L'Afghanistan, la Colombie, la Somalie et les Territoires palestiniens occ upés sont d'autres bons exemples de coopération intense entre le CICR et les Sociétés nationales de Croix-Rouge ou de Croissant-Rouge respectives. Ces partenariats nous ont permis d'élargir de manière significative le cadre de notre aide aux populations affectées dans ces contextes.

Comme le souligne le consensus européen, le soutien aux organisations locales est absolument essentiel, mais il importe de tenir compte de leur potentiel spécifique ainsi que de leurs limites particulières. Ainsi, il y a des actions que seules les Sociétés nationales peuvent mener à bien et il y a des domaines d'activité dans lesquels elles peuvent aller plus loin, en raison de leur proximité avec les populations et de la manière dont elles sont perçues dans les communautés. A d'autres moments et surtout dans les situations de conflits internes, c'est le CICR, qui parvient à avoir un meilleur accès à ces zones, ceci grâce au fait qu'il est extérieur au pays et qu'il est perçu comme spécifiquement neutre. L'ensemble de ces deux approches nous permet d'atteindre beaucoup plus de personnes que nous ne pourrions le faire autrement.

Nous souhaiterions aussi nous féliciter de la teneur du consensus européen au sujet de l'utilisation des capacités militaires (à savoir en dernier ressort, selon les lignes directrices existantes des NU) ainsi que celles de protection civile dans la gestion des crises (à titre exceptionnel dans les situations de crises complexes/conflits) et réitérer la position du CICR concernant la nature de l'interaction entre l'intervention militaire et l'action humanitaire : en effet, les activités humanitaires sont exposées à certains risques liés à l'action d'autres intervenants, politiques et militaires. Le risque d'instrumentalisation et de confusion est grand lorsque les acteurs en présence veulent à tout prix intégrer l'action humanitaire dans une stratégie politique. Une telle intégration associe – aux yeux des parties au conflit comme des populations affectées – les organisations humanitaires à des objectifs politiques ou militaires qui sont souvent controversés. Cette intégration fait ainsi courir aux organisations humanitaires le risque de perdre leur neutralité et par là leur acceptabilité auprès de certains groupes et parties présents sur le terrain.
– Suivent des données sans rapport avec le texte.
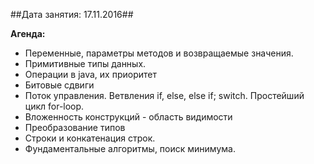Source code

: ##Дата занятия: 17.11.2016##

**Агенда:**
* Переменные, параметры методов и возвращаемые значения.
* Примитивные типы данных.
* Операции в java, их приоритет
* Битовые сдвиги
* Поток управления. Ветвления if, else, else if; switch. Простейший цикл for-loop.
* Вложенность конструкций - область видимости
* Преобразование типов
* Строки и конкатенация строк.
* Фундаментальные алгоритмы, поиск минимума.
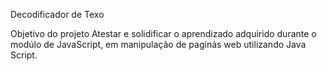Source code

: Decodificador de Texo

Objetivo do projeto
Atestar e solidificar o aprendizado adquirido durante o modúlo de JavaScript, em manipulação de paginás web utilizando Java Script.
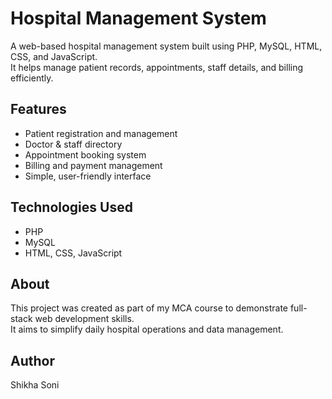 # Hospital Management System

A web-based hospital management system built using PHP, MySQL, HTML, CSS, and JavaScript.  
It helps manage patient records, appointments, staff details, and billing efficiently.

## Features
- Patient registration and management
- Doctor & staff directory
- Appointment booking system
- Billing and payment management
- Simple, user-friendly interface

## Technologies Used
- PHP
- MySQL
- HTML, CSS, JavaScript

## About
This project was created as part of my MCA course to demonstrate full-stack web development skills.  
It aims to simplify daily hospital operations and data management.

## Author
Shikha Soni
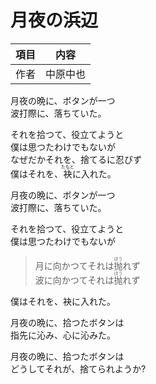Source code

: # 月夜の浜辺

| 項目 | 内容     |
| ---- | -------- |
| 作者 | 中原中也 |

月夜の晩に、ボタンが一つ  
波打際に、落ちていた。

それを拾つて、役立てようと  
僕は思つたわけでもないが  
なぜだかそれを、捨てるに忍びず  
僕はそれを、<ruby>袂<rp>(</rp><rt>たもと</rt><rp>)</rp></ruby>に入れた。  

月夜の晩に、ボタンが一つ<br>
波打際に、落ちていた。<br>

それを拾つて、役立てようと  
僕は思つたわけでもないが  
> 月に向かつてそれは<ruby>抛<rp>(</rp><rt>ほう</rt><rp>)</rp></ruby>れず  
> 波に向かつてそれは<ruby>抛<rp>(</rp><rt>ほう</rt><rp>)</rp></ruby>れず

僕はそれを、袂に入れた。  

月夜の晩に、拾つたボタンは  
指先に沁み、心に沁みた。  

月夜の晩に、拾つたボタンは  
どうしてそれが、捨てられようか?  
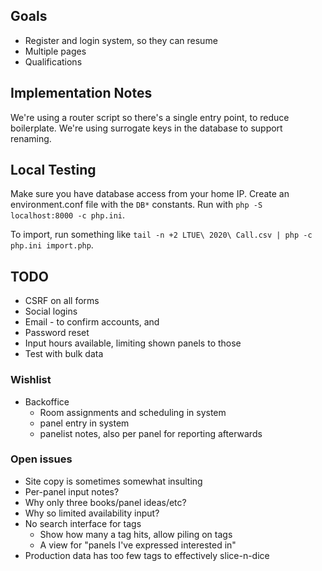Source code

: ## Goals

* Register and login system, so they can resume
* Multiple pages
* Qualifications

## Implementation Notes

We're using a router script so there's a single entry point, to reduce boilerplate. We're using surrogate keys in the database to support renaming.

## Local Testing

Make sure you have database access from your home IP. Create an environment.conf file with the `DB*` constants. Run with `php -S localhost:8000 -c php.ini`.

To import, run something like `tail -n +2 LTUE\ 2020\ Call.csv | php -c php.ini import.php`.

## TODO

* CSRF on all forms
* Social logins
* Email - to confirm accounts, and
* Password reset
* Input hours available, limiting shown panels to those
* Test with bulk data

### Wishlist

* Backoffice
    * Room assignments and scheduling in system
    * panel entry in system
    * panelist notes, also per panel for reporting afterwards

### Open issues

* Site copy is sometimes somewhat insulting
* Per-panel input notes?
* Why only three books/panel ideas/etc?
* Why so limited availability input?
* No search interface for tags
    * Show how many a tag hits, allow piling on tags
    * A view for "panels I've expressed interested in"
* Production data has too few tags to effectively slice-n-dice

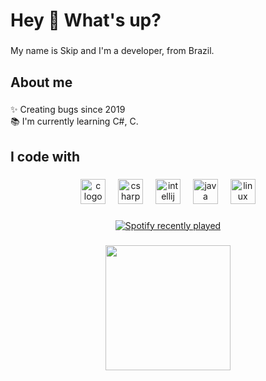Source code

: <h1 align="left">Hey 👋 What's up?</h1>

###

<p align="left">My name is Skip and I'm a developer, from Brazil.</p>

###

<h2 align="left">About me</h2>

###

<p align="left">✨ Creating bugs since 2019<br>📚 I'm currently learning C#, C.</p>

###

<h2 align="left">I code with</h2>

###

<div align="center">
  <img src="https://cdn.jsdelivr.net/gh/devicons/devicon/icons/c/c-original.svg" height="40" alt="c logo"  />
  <img width="12" />
  <img src="https://cdn.jsdelivr.net/gh/devicons/devicon/icons/csharp/csharp-original.svg" height="40" alt="csharp logo"  />
  <img width="12" />
  <img src="https://cdn.jsdelivr.net/gh/devicons/devicon/icons/intellij/intellij-original.svg" height="40" alt="intellij logo"  />
  <img width="12" />
  <img src="https://cdn.jsdelivr.net/gh/devicons/devicon/icons/java/java-original.svg" height="40" alt="java logo"  />
  <img width="12" />
  <img src="https://cdn.jsdelivr.net/gh/devicons/devicon/icons/linux/linux-original.svg" height="40" alt="linux logo"  />
</div>

###

<div align="center">
  <a href="https://open.spotify.com/user/u8pj2bcneq4ofal3s41rb7c12">
    <img src="https://spotify-recently-played-readme.vercel.app/api?user=u8pj2bcneq4ofal3s41rb7c12&count=5" alt="Spotify recently played"  />
  </a>
</div>

###

<div align="center">
  <img height="200" src="https://i.makeagif.com/media/3-21-2021/X0i5_z.gif"  />
</div>

###

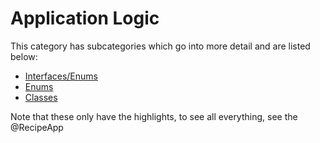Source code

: ﻿# Application Logic
This category has subcategories which go into more detail and are listed below:
- [Interfaces/Enums](interfaces-and-abstract-classes.md)
- [Enums](enums.md)
- [Classes](classes.md)

Note that these only have the highlights, to see all everything, see the @RecipeApp
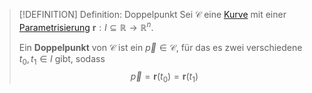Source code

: >[!DEFINITION] Definition: Doppelpunkt
>Sei $\mathcal{C}$ eine [Kurve](Kurve.md) mit einer [Parametrisierung](Kurve.md) $\mathbf{r}: I\subseteq \mathbb{R}\to\mathbb{R}^n$.
>
>Ein **Doppelpunkt** von $\mathcal{C}$ ist ein $\vec{p}\in \mathcal{C}$, für das es zwei verschiedene $t_0,t_1\in I$ gibt, sodass
>$$\vec{p} = \mathbf{r}(t_0)=\mathbf{r}(t_1)$$
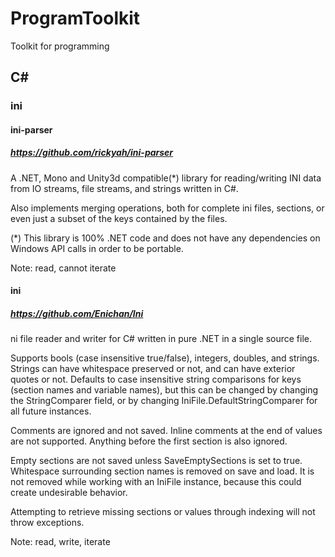 # ProgramToolkit
Toolkit for programming

## C#

### ini

#### ini-parser
##### https://github.com/rickyah/ini-parser

A .NET, Mono and Unity3d compatible(*) library for reading/writing INI data from IO streams, file streams, and strings written in C#.

Also implements merging operations, both for complete ini files, sections, or even just a subset of the keys contained by the files.

(*) This library is 100% .NET code and does not have any dependencies on Windows API calls in order to be portable.

Note: read, cannot iterate

#### ini
##### https://github.com/Enichan/Ini

ni file reader and writer for C# written in pure .NET in a single source file.

Supports bools (case insensitive true/false), integers, doubles, and strings. Strings can have whitespace preserved or not, and can have exterior quotes or not. Defaults to case insensitive string comparisons for keys (section names and variable names), but this can be changed by changing the StringComparer field, or by changing IniFile.DefaultStringComparer for all future instances.

Comments are ignored and not saved. Inline comments at the end of values are not supported. Anything before the first section is also ignored.

Empty sections are not saved unless SaveEmptySections is set to true. Whitespace surrounding section names is removed on save and load. It is not removed while working with an IniFile instance, because this could create undesirable behavior.

Attempting to retrieve missing sections or values through indexing will not throw exceptions.

Note: read, write, iterate




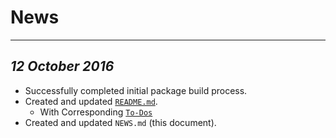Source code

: # News

-----

## _12 October 2016_

- Successfully completed initial package build process.
- Created and updated [`README.md`](README.md).
    - With Corresponding [`To-Dos`](README.md#todo)
- Created and updated `NEWS.md` (this document).
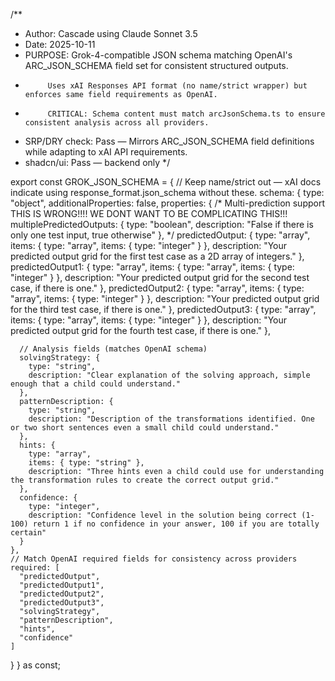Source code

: /**
 * Author: Cascade using Claude Sonnet 3.5
 * Date: 2025-10-11
 * PURPOSE: Grok-4-compatible JSON schema matching OpenAI's ARC_JSON_SCHEMA field set for consistent structured outputs.
 *          Uses xAI Responses API format (no name/strict wrapper) but enforces same field requirements as OpenAI.
 *          CRITICAL: Schema content must match arcJsonSchema.ts to ensure consistent analysis across all providers.
 * SRP/DRY check: Pass — Mirrors ARC_JSON_SCHEMA field definitions while adapting to xAI API requirements.
 * shadcn/ui: Pass — backend only
 */

export const GROK_JSON_SCHEMA = {
  // Keep name/strict out — xAI docs indicate using response_format.json_schema without these.
  schema: {
    type: "object",
    additionalProperties: false,
    properties: {
      /* Multi-prediction support THIS IS WRONG!!!!  WE DONT WANT TO BE COMPLICATING THIS!!!
      multiplePredictedOutputs: {
        type: "boolean",
        description: "False if there is only one test input, true otherwise"
      },
      */
      predictedOutput: {
        type: "array",
        items: {
          type: "array",
          items: { type: "integer" }
        },
        description: "Your predicted output grid for the first test case as a 2D array of integers."
      },
      predictedOutput1: {
        type: "array",
        items: {
          type: "array",
          items: { type: "integer" }
        },
        description: "Your predicted output grid for the second test case, if there is one."
      },
      predictedOutput2: {
        type: "array",
        items: {
          type: "array",
          items: { type: "integer" }
        },
        description: "Your predicted output grid for the third test case, if there is one."
      },
      predictedOutput3: {
        type: "array",
        items: {
          type: "array",
          items: { type: "integer" }
        },
        description: "Your predicted output grid for the fourth test case, if there is one."
      },

      // Analysis fields (matches OpenAI schema)
      solvingStrategy: {
        type: "string",
        description: "Clear explanation of the solving approach, simple enough that a child could understand."
      },
      patternDescription: {
        type: "string",
        description: "Description of the transformations identified. One or two short sentences even a small child could understand."
      },
      hints: {
        type: "array",
        items: { type: "string" },
        description: "Three hints even a child could use for understanding the transformation rules to create the correct output grid."
      },
      confidence: {
        type: "integer",
        description: "Confidence level in the solution being correct (1-100) return 1 if no confidence in your answer, 100 if you are totally certain"
      }
    },
    // Match OpenAI required fields for consistency across providers
    required: [
      "predictedOutput",
      "predictedOutput1",
      "predictedOutput2",
      "predictedOutput3",
      "solvingStrategy",
      "patternDescription",
      "hints",
      "confidence"
    ]
  }
} as const;
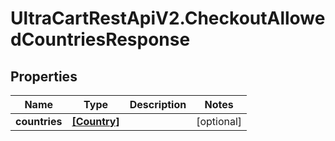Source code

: # UltraCartRestApiV2.CheckoutAllowedCountriesResponse

## Properties
Name | Type | Description | Notes
------------ | ------------- | ------------- | -------------
**countries** | [**[Country]**](Country.md) |  | [optional] 


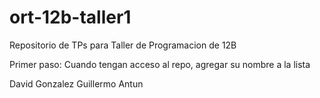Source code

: # ort-12b-taller1
Repositorio de TPs para Taller de Programacion de 12B

Primer paso:
Cuando tengan acceso al repo, agregar su nombre a la lista

David Gonzalez
Guillermo Antun

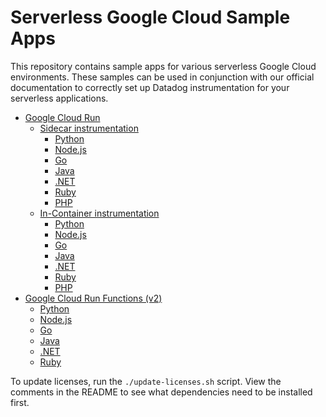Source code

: # Serverless Google Cloud Sample Apps

This repository contains sample apps for various serverless Google Cloud
environments. These samples can be used in conjunction with our official
documentation to correctly set up Datadog instrumentation for your serverless
applications.

- [Google Cloud Run](./cloud-run/)
    - [Sidecar instrumentation](./cloud-run/sidecar/)
        - [Python](./cloud-run/sidecar/python/)
        - [Node.js](./cloud-run/sidecar/node/)
        - [Go](./cloud-run/sidecar/go/)
        - [Java](./cloud-run/sidecar/java/)
        - [.NET](./cloud-run/sidecar/dotnet/)
        - [Ruby](./cloud-run/sidecar/ruby/)
        - [PHP](./cloud-run/sidecar/php/)
    - [In-Container instrumentation](./cloud-run/in-container/)
        - [Python](./cloud-run/in-container/python/)
        - [Node.js](./cloud-run/in-container/node/)
        - [Go](./cloud-run/in-container/go/)
        - [Java](./cloud-run/in-container/java/)
        - [.NET](./cloud-run/in-container/dotnet/)
        - [Ruby](./cloud-run/in-container/ruby/)
        - [PHP](./cloud-run/in-container/php/)
- [Google Cloud Run Functions (v2)](./cloud-run-functions/)
    - [Python](./cloud-run-functions/python/)
    - [Node.js](./cloud-run-functions/node/)
    - [Go](./cloud-run-functions/go/)
    - [Java](./cloud-run-functions/java/)
    - [.NET](./cloud-run-functions/dotnet/)
    - [Ruby](./cloud-run-functions/ruby/)

To update licenses, run the `./update-licenses.sh` script. View the comments in the README to see what dependencies need to be installed first.
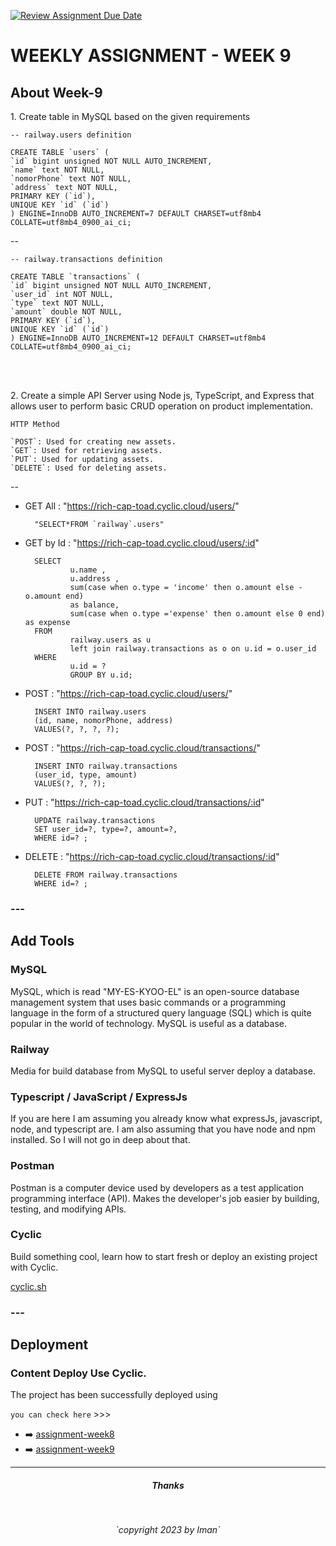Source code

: [![Review Assignment Due Date](https://classroom.github.com/assets/deadline-readme-button-24ddc0f5d75046c5622901739e7c5dd533143b0c8e959d652212380cedb1ea36.svg)](https://classroom.github.com/a/jmQFTmFT)


<h1>WEEKLY ASSIGNMENT - WEEK 9</h1>


<div>
<h2>About Week-9</h2>

<p>1. Create table in MySQL based on the given requirements
</p>


    -- railway.users definition

    CREATE TABLE `users` (
    `id` bigint unsigned NOT NULL AUTO_INCREMENT,
    `name` text NOT NULL,
    `nomorPhone` text NOT NULL,
    `address` text NOT NULL,
    PRIMARY KEY (`id`),
    UNIQUE KEY `id` (`id`)
    ) ENGINE=InnoDB AUTO_INCREMENT=7 DEFAULT CHARSET=utf8mb4 COLLATE=utf8mb4_0900_ai_ci;

--

    -- railway.transactions definition

    CREATE TABLE `transactions` (
    `id` bigint unsigned NOT NULL AUTO_INCREMENT,
    `user_id` int NOT NULL,
    `type` text NOT NULL,
    `amount` double NOT NULL,
    PRIMARY KEY (`id`),
    UNIQUE KEY `id` (`id`)
    ) ENGINE=InnoDB AUTO_INCREMENT=12 DEFAULT CHARSET=utf8mb4 COLLATE=utf8mb4_0900_ai_ci;

</br></br>

<p>2. Create a simple API Server using Node js, TypeScript, and Express that allows user to perform basic CRUD operation on product implementation.
</p>

 
    HTTP Method
    
    `POST`: Used for creating new assets.
    `GET`: Used for retrieving assets.
    `PUT`: Used for updating assets.
    `DELETE`: Used for deleting assets.
--    

- GET All : "https://rich-cap-toad.cyclic.cloud/users/"

        "SELECT*FROM `railway`.users"


- GET by Id : "https://rich-cap-toad.cyclic.cloud/users/:id"

        SELECT 
                u.name , 
                u.address ,
                sum(case when o.type = 'income' then o.amount else -o.amount end) 
                as balance,
                sum(case when o.type ='expense' then o.amount else 0 end) as expense
        FROM 
                railway.users as u 
                left join railway.transactions as o on u.id = o.user_id 
        WHERE
                u.id = ?
                GROUP BY u.id;


- POST : "https://rich-cap-toad.cyclic.cloud/users/"

        INSERT INTO railway.users
        (id, name, nomorPhone, address)
        VALUES(?, ?, ?, ?);


- POST : "https://rich-cap-toad.cyclic.cloud/transactions/"

        INSERT INTO railway.transactions
        (user_id, type, amount)
        VALUES(?, ?, ?);


- PUT : "https://rich-cap-toad.cyclic.cloud/transactions/:id"

        UPDATE railway.transactions
        SET user_id=?, type=?, amount=?, 
        WHERE id=? ;

- DELETE : "https://rich-cap-toad.cyclic.cloud/transactions/:id"

        DELETE FROM railway.transactions
        WHERE id=? ;    



</div>

### ---

<div>
<h2>Add Tools</h2>

<h3>MySQL</h3>
<p>MySQL, which is read "MY-ES-KYOO-EL" is an open-source database management system that uses basic commands or a programming language in the form of a structured query language (SQL) which is quite popular in the world of technology. MySQL is useful as a database.</p>

<h3>Railway</h3>
<p>Media for build database from MySQL to useful server deploy a database.</p>

<h3>Typescript / JavaScript / ExpressJs</h3>
<p>If you are here I am assuming you already know what expressJs, javascript, node, and typescript are. I am also assuming that you have node and npm installed. So I will not go in deep about that.</p>


<h3>Postman</h3>
<p>Postman is a computer device used by developers as a test application programming interface (API). Makes the developer's job easier by building, testing, and modifying APIs.
</p>

<h3>Cyclic</h3>
<p> Build something cool, learn how to start fresh or deploy an existing project with Cyclic.
</p>

</div>

[cyclic.sh](https://cyclic.sh/)



### ---
</div>
<h2>Deployment</H2>

<h3> Content Deploy Use Cyclic.</h3>
<p>The project has been successfully deployed using 
</p>


`you can check here` >>>

- :arrow_right: [assignment-week8](https://smoggy-pike-headscarf.cyclic.cloud/spices/)
- :arrow_right: [assignment-week9](https://rich-cap-toad.cyclic.cloud/)


</div>







---
<div style = "text-align : center">

<h5 >Thanks</h5></br>

<p><i>`copyright 2023 by Iman`</i></p>

</div>
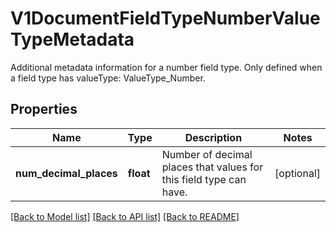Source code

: # V1DocumentFieldTypeNumberValueTypeMetadata

Additional metadata information for a number field type. Only defined when a field type has valueType: ValueType_Number.
## Properties
Name | Type | Description | Notes
------------ | ------------- | ------------- | -------------
**num_decimal_places** | **float** | Number of decimal places that values for this field type can have. | [optional] 

[[Back to Model list]](../README.md#documentation-for-models) [[Back to API list]](../README.md#documentation-for-api-endpoints) [[Back to README]](../README.md)


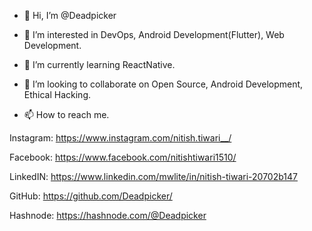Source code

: - 👋 Hi, I’m @Deadpicker
- 👀 I’m interested in DevOps, Android Development(Flutter), Web Development.
- 🌱 I’m currently learning ReactNative.
- 💞️ I’m looking to collaborate on Open Source, Android Development, Ethical Hacking.

- 📫 How to reach me.



Instagram:
https://www.instagram.com/nitish.tiwari__/


Facebook:
https://www.facebook.com/nitishtiwari1510/



LinkedIN:
https://www.linkedin.com/mwlite/in/nitish-tiwari-20702b147


GitHub:
https://github.com/Deadpicker/


Hashnode:
https://hashnode.com/@Deadpicker



<!---
Deadpicker/Deadpicker is a ✨ special ✨ repository because its `README.md` (this file) appears on your GitHub profile.
You can click the Preview link to take a look at your changes.
--->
La mission première des interventions militaires devrait être d'instaurer et de préserver la sécurité et de contribuer à un règlement politique global. L'action humanitaire par contre a une mission plus limitée qui est de protéger la dignité humaine et de sauver des vies – et ceci même pendant que le conflit bat son plein. Elle doit se dérouler parallèlement à un processus politique qui s'attaque aux causes sous-jacentes du conflit et qui cherche à déboucher sur un règlement politique. Les organisations humanitaires doivent être autorisées à préserver leur indépendance de décision et d'action, tout en maintenant une consultation étroite avec les forces armées à chaque étape et à tous les échelons.

Il est donc impératif que les opérations militaires soient toujours clairement distinctes des activités humanitaires.

Finalement, le CICR en tant que promoteur et gardien du droit international humanitaire (DIH), ne peut que se féliciter que dans le consensus humanitaire une référence très forte soit faite au respect du droit international et en particulier du DIH. Nous nous réjouissons que l'UE souhaite opérationnaliser, dans ses relations extérieures, les lignes directrices sur la promotion du respect du DIH, adoptées en 2005.

Mesdames et Messieurs, merci pour votre attention.